▶ _What is expected_
Would you output the entries below only from the line containing "- **Template Creation**: Pre-built" through the line containing "Opens in TexStudio", exactly as they stand and with both ends included?

▶ _Exercise data_
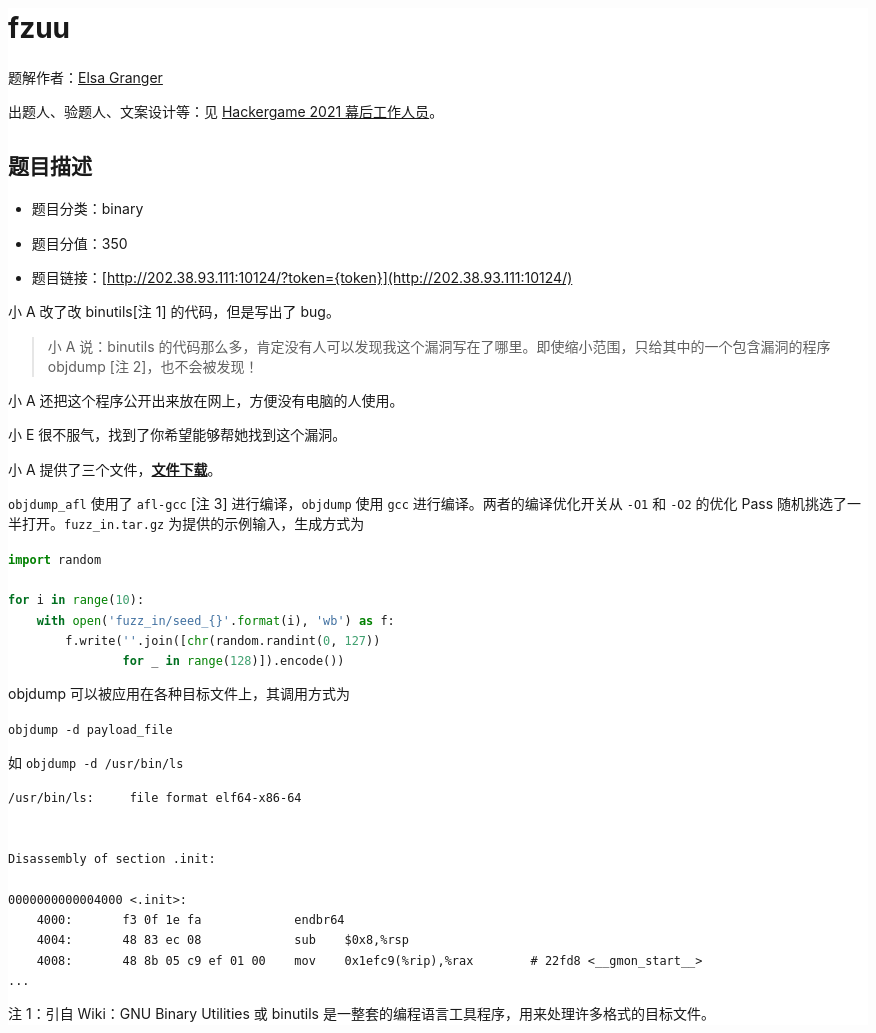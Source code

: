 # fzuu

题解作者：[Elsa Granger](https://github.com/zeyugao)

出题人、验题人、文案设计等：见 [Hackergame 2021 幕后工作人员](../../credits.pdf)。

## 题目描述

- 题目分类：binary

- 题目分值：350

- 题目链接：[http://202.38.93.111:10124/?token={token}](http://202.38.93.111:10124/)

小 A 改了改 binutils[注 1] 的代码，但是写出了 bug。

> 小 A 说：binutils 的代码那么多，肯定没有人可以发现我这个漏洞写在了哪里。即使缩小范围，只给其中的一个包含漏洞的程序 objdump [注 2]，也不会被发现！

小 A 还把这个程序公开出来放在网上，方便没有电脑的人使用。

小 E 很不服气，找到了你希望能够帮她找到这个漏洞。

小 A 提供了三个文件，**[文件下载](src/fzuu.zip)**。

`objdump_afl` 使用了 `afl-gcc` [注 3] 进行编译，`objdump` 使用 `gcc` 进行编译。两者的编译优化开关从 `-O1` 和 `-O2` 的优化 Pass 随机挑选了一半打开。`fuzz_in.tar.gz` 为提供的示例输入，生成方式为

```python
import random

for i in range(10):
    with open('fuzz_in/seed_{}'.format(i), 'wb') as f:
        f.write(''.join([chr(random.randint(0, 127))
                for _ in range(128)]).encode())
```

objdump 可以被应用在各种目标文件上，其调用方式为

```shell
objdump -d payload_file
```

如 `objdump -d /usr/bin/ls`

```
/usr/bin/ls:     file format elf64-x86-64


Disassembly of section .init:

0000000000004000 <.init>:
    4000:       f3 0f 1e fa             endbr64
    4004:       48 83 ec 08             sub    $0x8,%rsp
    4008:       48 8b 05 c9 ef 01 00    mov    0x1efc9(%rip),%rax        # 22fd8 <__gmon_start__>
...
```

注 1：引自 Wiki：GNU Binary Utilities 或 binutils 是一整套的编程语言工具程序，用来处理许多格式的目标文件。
--
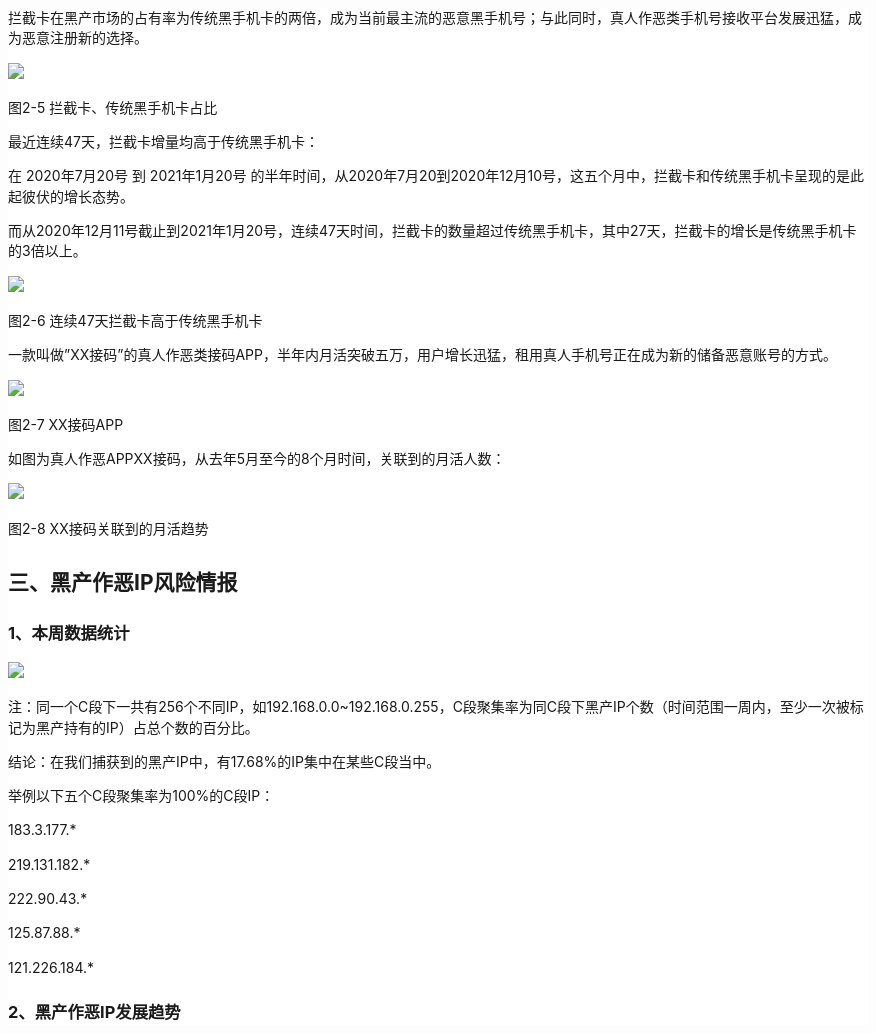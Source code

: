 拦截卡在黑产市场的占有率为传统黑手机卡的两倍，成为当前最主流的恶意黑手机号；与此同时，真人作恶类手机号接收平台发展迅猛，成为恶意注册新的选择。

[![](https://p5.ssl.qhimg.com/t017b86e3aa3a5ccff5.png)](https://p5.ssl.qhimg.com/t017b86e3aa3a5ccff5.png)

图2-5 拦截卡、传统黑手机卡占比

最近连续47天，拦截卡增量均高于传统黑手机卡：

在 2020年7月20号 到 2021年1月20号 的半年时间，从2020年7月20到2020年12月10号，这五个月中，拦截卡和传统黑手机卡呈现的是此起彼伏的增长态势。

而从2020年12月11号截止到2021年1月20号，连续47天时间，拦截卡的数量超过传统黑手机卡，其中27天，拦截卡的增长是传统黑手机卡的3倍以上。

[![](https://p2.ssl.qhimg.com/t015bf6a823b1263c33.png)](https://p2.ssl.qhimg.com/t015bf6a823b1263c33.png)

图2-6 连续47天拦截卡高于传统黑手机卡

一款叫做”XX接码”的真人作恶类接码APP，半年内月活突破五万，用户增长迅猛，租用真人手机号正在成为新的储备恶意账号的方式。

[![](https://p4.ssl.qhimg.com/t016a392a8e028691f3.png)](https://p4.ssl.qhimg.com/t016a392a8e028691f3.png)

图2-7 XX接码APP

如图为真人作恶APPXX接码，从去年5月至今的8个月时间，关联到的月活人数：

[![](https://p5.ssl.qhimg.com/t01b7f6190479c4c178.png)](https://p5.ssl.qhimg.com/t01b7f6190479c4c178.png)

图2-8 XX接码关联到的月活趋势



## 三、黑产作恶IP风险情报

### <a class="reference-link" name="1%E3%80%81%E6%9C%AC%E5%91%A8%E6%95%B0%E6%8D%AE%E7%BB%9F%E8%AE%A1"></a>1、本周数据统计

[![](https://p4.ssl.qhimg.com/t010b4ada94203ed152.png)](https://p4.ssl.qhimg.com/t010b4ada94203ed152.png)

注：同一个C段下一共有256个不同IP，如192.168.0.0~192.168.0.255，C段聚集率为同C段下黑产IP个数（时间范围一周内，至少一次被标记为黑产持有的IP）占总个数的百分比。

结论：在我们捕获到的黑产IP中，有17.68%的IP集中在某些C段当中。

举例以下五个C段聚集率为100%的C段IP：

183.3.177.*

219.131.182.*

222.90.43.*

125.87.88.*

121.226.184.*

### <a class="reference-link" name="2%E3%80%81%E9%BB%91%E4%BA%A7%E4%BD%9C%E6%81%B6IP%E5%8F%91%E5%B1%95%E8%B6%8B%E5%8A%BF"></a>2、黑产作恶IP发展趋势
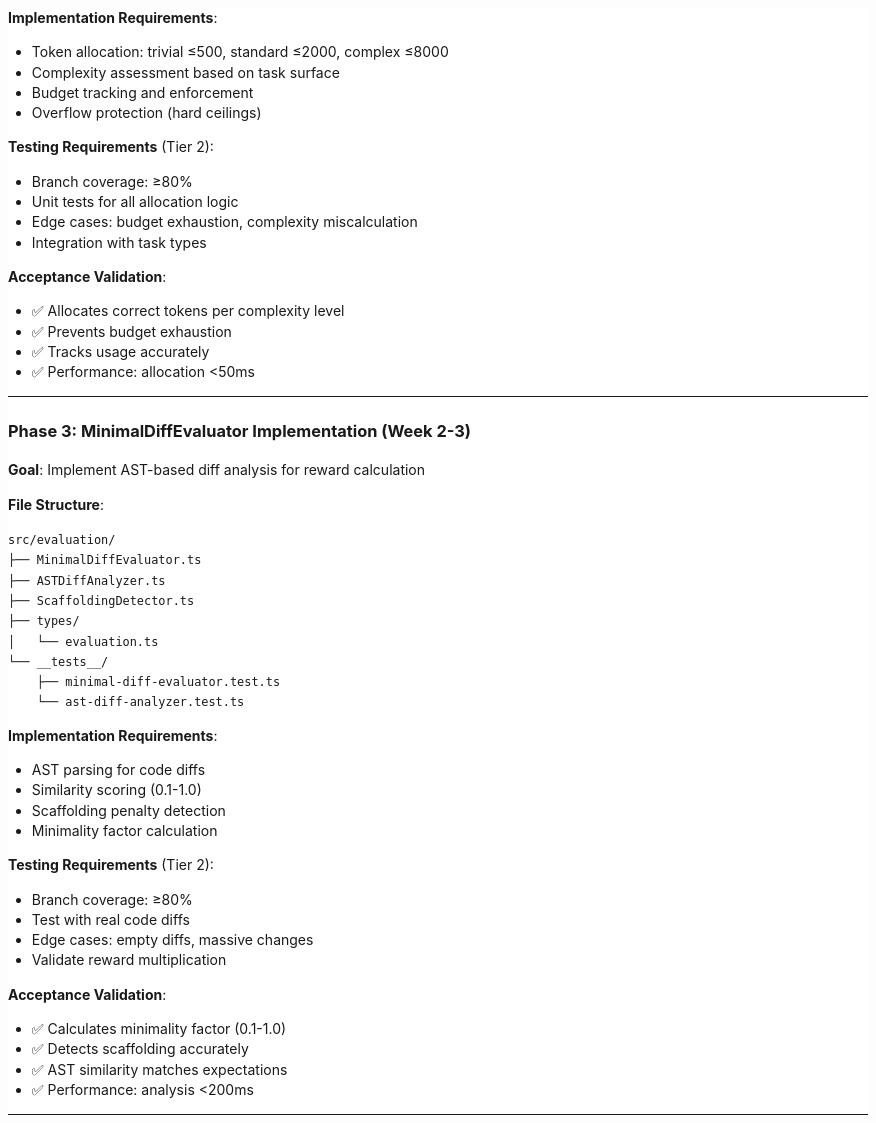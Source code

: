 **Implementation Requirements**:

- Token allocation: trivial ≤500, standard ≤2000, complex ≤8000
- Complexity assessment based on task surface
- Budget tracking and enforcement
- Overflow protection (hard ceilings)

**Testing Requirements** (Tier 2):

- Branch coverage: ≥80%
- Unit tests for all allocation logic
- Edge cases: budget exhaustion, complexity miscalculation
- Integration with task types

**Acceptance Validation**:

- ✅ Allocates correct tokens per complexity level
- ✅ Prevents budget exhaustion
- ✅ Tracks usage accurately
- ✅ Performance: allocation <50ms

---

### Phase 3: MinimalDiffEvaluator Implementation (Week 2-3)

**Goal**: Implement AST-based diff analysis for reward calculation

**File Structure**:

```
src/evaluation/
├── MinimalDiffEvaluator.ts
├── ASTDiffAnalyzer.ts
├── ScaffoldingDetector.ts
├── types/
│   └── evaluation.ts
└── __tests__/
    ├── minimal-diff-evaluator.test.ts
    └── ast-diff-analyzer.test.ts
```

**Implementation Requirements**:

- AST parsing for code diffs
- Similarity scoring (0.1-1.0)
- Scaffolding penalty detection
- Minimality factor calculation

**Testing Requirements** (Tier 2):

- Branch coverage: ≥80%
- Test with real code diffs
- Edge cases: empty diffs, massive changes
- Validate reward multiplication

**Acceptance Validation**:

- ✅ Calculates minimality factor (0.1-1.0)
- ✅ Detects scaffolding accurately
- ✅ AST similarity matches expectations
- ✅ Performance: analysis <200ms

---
...
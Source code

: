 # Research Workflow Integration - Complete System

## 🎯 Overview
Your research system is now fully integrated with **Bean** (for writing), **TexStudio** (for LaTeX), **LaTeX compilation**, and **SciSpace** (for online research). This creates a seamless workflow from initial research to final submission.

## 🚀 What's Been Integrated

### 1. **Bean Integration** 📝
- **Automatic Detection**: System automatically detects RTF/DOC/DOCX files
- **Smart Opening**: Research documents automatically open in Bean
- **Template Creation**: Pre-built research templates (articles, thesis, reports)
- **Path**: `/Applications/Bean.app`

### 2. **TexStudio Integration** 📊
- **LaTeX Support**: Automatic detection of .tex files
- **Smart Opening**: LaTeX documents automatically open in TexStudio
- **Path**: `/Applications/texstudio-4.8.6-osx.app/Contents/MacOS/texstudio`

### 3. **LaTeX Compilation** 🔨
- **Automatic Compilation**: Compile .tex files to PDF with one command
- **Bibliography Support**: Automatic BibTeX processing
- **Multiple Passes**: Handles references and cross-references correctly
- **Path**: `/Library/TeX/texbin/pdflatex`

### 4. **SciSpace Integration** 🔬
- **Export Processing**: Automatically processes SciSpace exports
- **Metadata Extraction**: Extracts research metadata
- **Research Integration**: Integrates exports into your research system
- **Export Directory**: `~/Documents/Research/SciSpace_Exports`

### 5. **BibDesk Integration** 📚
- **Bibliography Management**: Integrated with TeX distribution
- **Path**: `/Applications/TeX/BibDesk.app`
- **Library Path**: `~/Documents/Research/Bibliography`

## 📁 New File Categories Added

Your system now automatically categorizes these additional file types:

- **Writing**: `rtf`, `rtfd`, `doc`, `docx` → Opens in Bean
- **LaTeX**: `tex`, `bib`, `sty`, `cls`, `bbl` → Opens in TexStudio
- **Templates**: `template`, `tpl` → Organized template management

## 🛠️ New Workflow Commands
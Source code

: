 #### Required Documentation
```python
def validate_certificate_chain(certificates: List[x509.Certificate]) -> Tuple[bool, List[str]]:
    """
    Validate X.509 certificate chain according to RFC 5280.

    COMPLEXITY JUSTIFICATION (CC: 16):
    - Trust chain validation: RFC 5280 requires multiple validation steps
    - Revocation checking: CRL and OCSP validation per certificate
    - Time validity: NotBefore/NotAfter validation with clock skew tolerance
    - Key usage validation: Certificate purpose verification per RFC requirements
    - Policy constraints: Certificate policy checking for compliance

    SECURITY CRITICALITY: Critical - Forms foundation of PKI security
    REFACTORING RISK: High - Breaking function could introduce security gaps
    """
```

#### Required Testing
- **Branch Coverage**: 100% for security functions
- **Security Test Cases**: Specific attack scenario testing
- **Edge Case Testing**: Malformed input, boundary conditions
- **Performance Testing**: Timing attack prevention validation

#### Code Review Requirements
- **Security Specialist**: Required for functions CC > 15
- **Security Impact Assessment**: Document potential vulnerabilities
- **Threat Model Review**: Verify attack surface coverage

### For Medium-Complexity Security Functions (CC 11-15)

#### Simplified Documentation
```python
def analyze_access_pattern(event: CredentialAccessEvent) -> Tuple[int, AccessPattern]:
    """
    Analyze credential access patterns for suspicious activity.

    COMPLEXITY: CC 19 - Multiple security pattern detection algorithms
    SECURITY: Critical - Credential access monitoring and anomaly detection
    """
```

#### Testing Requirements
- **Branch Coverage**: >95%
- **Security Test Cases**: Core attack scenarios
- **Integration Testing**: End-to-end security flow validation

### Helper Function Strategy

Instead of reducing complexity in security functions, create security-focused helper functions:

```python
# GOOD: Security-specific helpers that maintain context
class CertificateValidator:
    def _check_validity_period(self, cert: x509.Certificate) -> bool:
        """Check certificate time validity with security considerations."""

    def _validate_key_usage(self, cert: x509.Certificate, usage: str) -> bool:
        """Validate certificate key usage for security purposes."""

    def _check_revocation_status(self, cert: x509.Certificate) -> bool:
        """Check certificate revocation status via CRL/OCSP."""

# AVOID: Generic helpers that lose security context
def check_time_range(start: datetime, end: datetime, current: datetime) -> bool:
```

▶ _Result of the exercise_
- **Template Creation**: Pre-built research templates (articles, thesis, reports)
- **Path**: `/Applications/Bean.app`

### 2. **TexStudio Integration** 📊
- **LaTeX Support**: Automatic detection of .tex files
- **Smart Opening**: LaTeX documents automatically open in TexStudio
- **Path**: `/Applications/texstudio-4.8.6-osx.app/Contents/MacOS/texstudio`

### 3. **LaTeX Compilation** 🔨
- **Automatic Compilation**: Compile .tex files to PDF with one command
- **Bibliography Support**: Automatic BibTeX processing
- **Multiple Passes**: Handles references and cross-references correctly
- **Path**: `/Library/TeX/texbin/pdflatex`

### 4. **SciSpace Integration** 🔬
- **Export Processing**: Automatically processes SciSpace exports
- **Metadata Extraction**: Extracts research metadata
- **Research Integration**: Integrates exports into your research system
- **Export Directory**: `~/Documents/Research/SciSpace_Exports`

### 5. **BibDesk Integration** 📚
- **Bibliography Management**: Integrated with TeX distribution
- **Path**: `/Applications/TeX/BibDesk.app`
- **Library Path**: `~/Documents/Research/Bibliography`

## 📁 New File Categories Added

Your system now automatically categorizes these additional file types:

- **Writing**: `rtf`, `rtfd`, `doc`, `docx` → Opens in Bean
- **LaTeX**: `tex`, `bib`, `sty`, `cls`, `bbl` → Opens in TexStudio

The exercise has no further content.